O
czym można napisać w Dniu Chorego… To bardzo trudny temat! Zwłaszcza, gdy
jeszcze zdrowe ręce, zdrowe nogi i nie ma powodu do specjalnego narzekania na
stan zdrowia… Czy zatem umiem spojrzeć na życie z perspektywy ludzi chorych,
często obłożnie i bez nadziei uzdrowienia? Czy umiem?
Myślę,
że ten dzień powinien zastanowić każdego człowieka, choćby dlatego, aby
podziękować Panu Bogu za dar zdrowia, bo to wielki dar! Dzień Chorego,
ustanowiony przez Ojca Świętego Jana Pawła II, rodzi różne refleksje… Z jednej
strony – ogromną wdzięczność Bogu, ale i głębokie współczucie dla tych, którzy
cierpią… Jest to taki dzień, który pozwala ujawnić się naszej miłości bliźniego
– tak często deklarowanej, a nie zawsze do końca sprawdzającej się w życiu…
Ale…
nasuwa mi się też inna refleksja, którą pragnę się podzielić… Przesłanie Dnia
Chorego jest adresowane do wszystkich!

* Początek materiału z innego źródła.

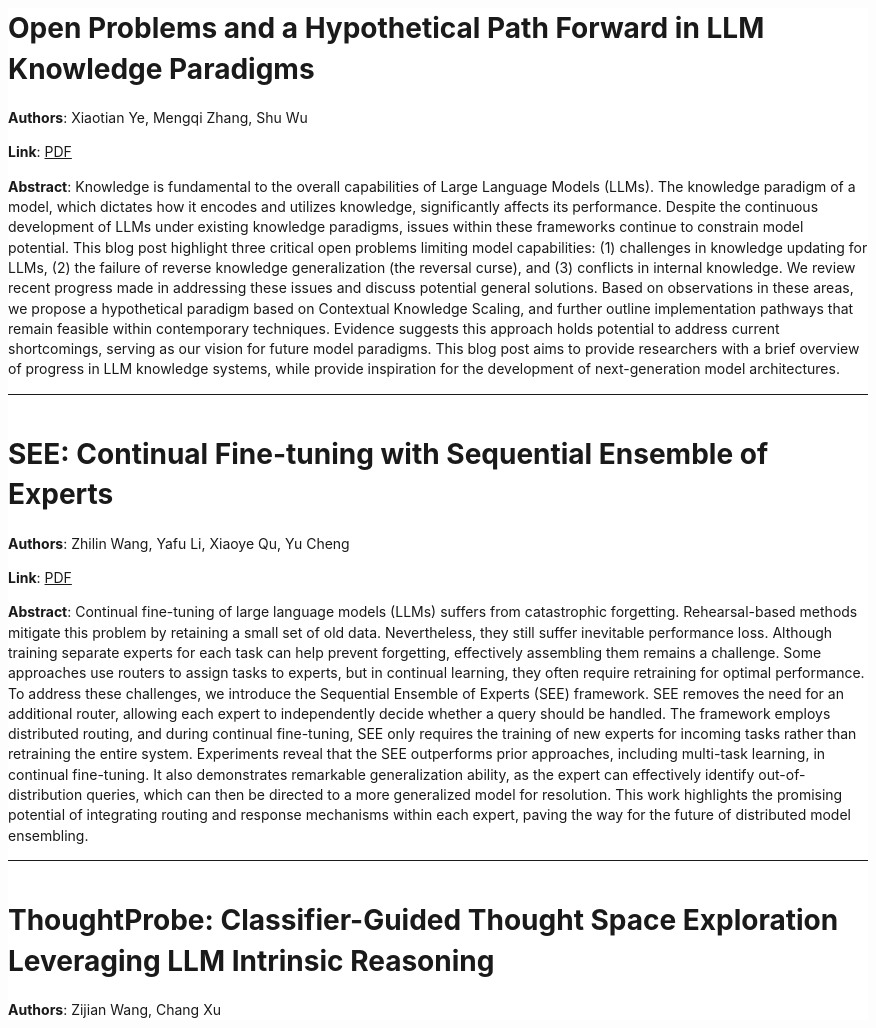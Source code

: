 # Open Problems and a Hypothetical Path Forward in LLM Knowledge Paradigms 

**Authors**: Xiaotian Ye, Mengqi Zhang, Shu Wu  

**Link**: [PDF](https://arxiv.org/pdf/2504.06823)  

**Abstract**: Knowledge is fundamental to the overall capabilities of Large Language Models (LLMs). The knowledge paradigm of a model, which dictates how it encodes and utilizes knowledge, significantly affects its performance. Despite the continuous development of LLMs under existing knowledge paradigms, issues within these frameworks continue to constrain model potential.
This blog post highlight three critical open problems limiting model capabilities: (1) challenges in knowledge updating for LLMs, (2) the failure of reverse knowledge generalization (the reversal curse), and (3) conflicts in internal knowledge. We review recent progress made in addressing these issues and discuss potential general solutions. Based on observations in these areas, we propose a hypothetical paradigm based on Contextual Knowledge Scaling, and further outline implementation pathways that remain feasible within contemporary techniques. Evidence suggests this approach holds potential to address current shortcomings, serving as our vision for future model paradigms.
This blog post aims to provide researchers with a brief overview of progress in LLM knowledge systems, while provide inspiration for the development of next-generation model architectures. 

---
# SEE: Continual Fine-tuning with Sequential Ensemble of Experts 

**Authors**: Zhilin Wang, Yafu Li, Xiaoye Qu, Yu Cheng  

**Link**: [PDF](https://arxiv.org/pdf/2504.06664)  

**Abstract**: Continual fine-tuning of large language models (LLMs) suffers from catastrophic forgetting. Rehearsal-based methods mitigate this problem by retaining a small set of old data. Nevertheless, they still suffer inevitable performance loss. Although training separate experts for each task can help prevent forgetting, effectively assembling them remains a challenge. Some approaches use routers to assign tasks to experts, but in continual learning, they often require retraining for optimal performance. To address these challenges, we introduce the Sequential Ensemble of Experts (SEE) framework. SEE removes the need for an additional router, allowing each expert to independently decide whether a query should be handled. The framework employs distributed routing, and during continual fine-tuning, SEE only requires the training of new experts for incoming tasks rather than retraining the entire system. Experiments reveal that the SEE outperforms prior approaches, including multi-task learning, in continual fine-tuning. It also demonstrates remarkable generalization ability, as the expert can effectively identify out-of-distribution queries, which can then be directed to a more generalized model for resolution. This work highlights the promising potential of integrating routing and response mechanisms within each expert, paving the way for the future of distributed model ensembling. 

---
# ThoughtProbe: Classifier-Guided Thought Space Exploration Leveraging LLM Intrinsic Reasoning 

**Authors**: Zijian Wang, Chang Xu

Dlaczego? Bo – myślę, że nie chodzi
tutaj tylko o chorych fizycznie, ale i tych, których choruje dusza… Nie zawsze
chcemy się do tego przyznać, ale przynajmniej warto się sobie przyjrzeć… Dusza
choruje na różne sposoby, nie tylko chodzi o depresję… Bywa, że chorujemy na
brak miłości bliźniego, na złość, nienawiść, zazdrość… I nie potrafimy sobie z
tym poradzić! Dzisiaj jest szczególny czas, aby poprosić Najświętszą Panienkę
o pomoc, bo to Jej dzień – dzień objawienia się w Lourdes …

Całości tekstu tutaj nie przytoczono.